## Smithsonian Trinomial Search in Trigrams from Documents Stored in Constellate's Datasets
This Jupyter Notebook contains programming to search for Smithsonian Trinomial instances in datasets built using Constellate's dataset builder and export the Smithsonian Trinomial and the JSTOR stable url for the article containing it as a .csv file. 

**How this notebook functions:** With a dataset built with Constellate's dataset builder (https://constellate.org/), this notebook compiles a DataFrame of trigrams from a dataset and then filters this DataFrame through six functions that refine the data through the use of regular expressions. The first identifies all possible Smithsonian Trinomials including some Munsell numbers and other various errors that occur.
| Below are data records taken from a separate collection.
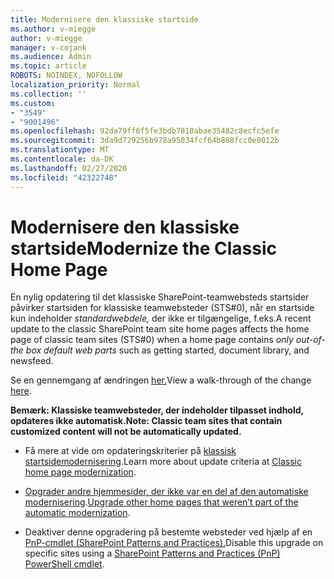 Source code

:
 ```yaml
---
title: Modernisere den klassiske startside
ms.author: v-miegge
author: v-miegge
manager: v-cojank
ms.audience: Admin
ms.topic: article
ROBOTS: NOINDEX, NOFOLLOW
localization_priority: Normal
ms.collection: ''
ms.custom:
- "3549"
- "9001496"
ms.openlocfilehash: 92da79ff6f5fe3bdb7810abae35482c8ecfc5efe
ms.sourcegitcommit: 3da9d729256b978a95034fcf64b868fcc0e8012b
ms.translationtype: MT
ms.contentlocale: da-DK
ms.lasthandoff: 02/27/2020
ms.locfileid: "42322748"
---
```

# <a name="modernize-the-classic-home-page"></a><span data-ttu-id="3be89-102">Modernisere den klassiske startside</span><span class="sxs-lookup"><span data-stu-id="3be89-102">Modernize the Classic Home Page</span></span>

<span data-ttu-id="3be89-103">En nylig opdatering til det klassiske SharePoint-teamwebsteds startsider påvirker startsiden for klassiske teamwebsteder (STS#0), når en startside kun indeholder *standardwebdele,* der ikke er tilgængelige, f.eks.</span><span class="sxs-lookup"><span data-stu-id="3be89-103">A recent update to the classic SharePoint team site home pages affects the home page of classic team sites (STS#0) when a home page contains *only out-of-the box default web parts* such as getting started, document library, and newsfeed.</span></span>

<span data-ttu-id="3be89-104">Se en gennemgang af ændringen [her.](https://docs.microsoft.com/en-us/sharepoint/sharepointonline/media/homepage-upgrade-gif.gif)</span><span class="sxs-lookup"><span data-stu-id="3be89-104">View a walk-through of the change [here](https://docs.microsoft.com/en-us/sharepoint/sharepointonline/media/homepage-upgrade-gif.gif).</span></span> 

<span data-ttu-id="3be89-105">**Bemærk: Klassiske teamwebsteder, der indeholder tilpasset indhold, opdateres ikke automatisk.**</span><span class="sxs-lookup"><span data-stu-id="3be89-105">**Note: Classic team sites that contain customized content will not be automatically updated.**</span></span>

* <span data-ttu-id="3be89-106">Få mere at vide om opdateringskriterier på [klassisk startsidemodernisering](https://docs.microsoft.com/sharepoint/disable-auto-modernization-classic-home-pages#why-update-classic-team-site-home-pages-to-modern).</span><span class="sxs-lookup"><span data-stu-id="3be89-106">Learn more about update criteria at [Classic home page modernization](https://docs.microsoft.com/sharepoint/disable-auto-modernization-classic-home-pages#why-update-classic-team-site-home-pages-to-modern).</span></span>

* <span data-ttu-id="3be89-107">[Opgrader andre hjemmesider, der ikke var en del af den automatiske modernisering](https://docs.microsoft.com/sharepoint/dev/transform/modernize-userinterface-site-pages).</span><span class="sxs-lookup"><span data-stu-id="3be89-107">[Upgrade other home pages that weren’t part of the automatic modernization](https://docs.microsoft.com/sharepoint/dev/transform/modernize-userinterface-site-pages).</span></span>

* <span data-ttu-id="3be89-108">Deaktiver denne opgradering på bestemte websteder ved hjælp af en [PnP-cmdlet (SharePoint Patterns and Practices).](https://docs.microsoft.com/powershell/sharepoint/sharepoint-pnp/sharepoint-pnp-cmdlets)</span><span class="sxs-lookup"><span data-stu-id="3be89-108">Disable this upgrade on specific sites using a [SharePoint Patterns and Practices (PnP) PowerShell cmdlet](https://docs.microsoft.com/powershell/sharepoint/sharepoint-pnp/sharepoint-pnp-cmdlets).</span></span>
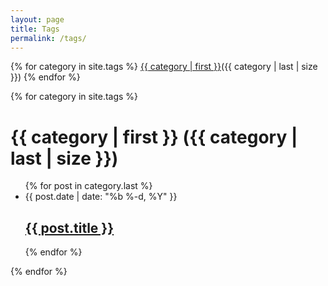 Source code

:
 ```yaml
---
layout: page
title: Tags
permalink: /tags/
---
```



{% for category in site.tags %}
  <a href="#{{ category | first }}">{{ category | first }}</a>({{ category | last | size }})
{% endfor %}

<div class="home">
    {% for category in site.tags %}
        <h1 class="page-heading">
            <a name="{{ category | first }}">{{ category | first }} ({{ category | last | size }})</a>
        </h1>
        <ul class="post-list">
            {% for post in category.last %}
                <li>
                    <span class="post-meta">{{ post.date | date: "%b %-d, %Y" }}</span>
                    <h2>
                        <a class="post-link" href="{{ post.url | prepend: site.baseurl }}">{{ post.title }}</a>
                    </h2>
                </li>
            {% endfor %}
        </ul>
    {% endfor %}
</div>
The second acts as a filter to remove any remaining Munsells and the remaining four remove errors due to common writing conventions.

**What you need to start using this notebook:** Dataset file built using Constellate (https://constellate.org/), Jupyter Lab environment, and Python. The dataset file should be in the same file as this notebook to access it during the execution of this notebook. 


In [None]:
import numpy as np
import pandas as pd
import csv
import time
import re
from io import StringIO

#Regular Expression for detection of Smithsonian Format, some Munsell 
#numbers also meet this format and will be picked up by the regular 
#expression
tri_or_munsell_re = r'[(]?((([0]{1}[1-9]{1})|[1-4]{1}[0-9]{1})|[1-9]{1}|[50])[ ][A-Z]{1}[a-zA-z]{1}[ ][1-9]{1}\d{0,6}'
munsell_re = r'(0|10|5)[ ](yr|Yr|YR|gy|Gy|GY|bg|Bg|BG|pb|Pb|PB|rp|Rp|RP)'

to_regex = r'(to|To|TO)'
num_to_regex = r'^[(]?(9|14|15|21|29|32|42)'
by_regex = r'(by|By|BY)'
num_by_regex = r'^[(]?(8|9|10|20|23|40|41|46)'

km_regex = r'(km|Km|KM)'
num_km_regex = r'^[(]?(25|41)'
cm_regex = r'(cm|CM|Cm|-cm)'
num_cm_regex = r'^[(]?(9|10|14|16|25|34|41)'
mm_regex = r'(mm|mm2|MM|Mm|mm.)'
num_mm_regex = r'^[(]?(14|15|41)'

in_regex = r'(in|In|IN)'
num_in_regex = r'^[(]?(3|8|20|36|42)'
of_regex = r'(of|Of|OF)'
num_of_regex = r'^[(]?(34|45)'
at_regex = r'(at|At|AT)'
num_at_regex = r'^[(]?(9|14|22|23|25|28|33|34|41)'
or_regex = r'(or|Or|OR)'
num_or_regex = r'^[(]?(5|8|12|16|23|26|31|38|41|44)'

import warnings
warnings.filterwarnings("ignore", 'This pattern has match groups')
pd.set_option('mode.chained_assignment', None)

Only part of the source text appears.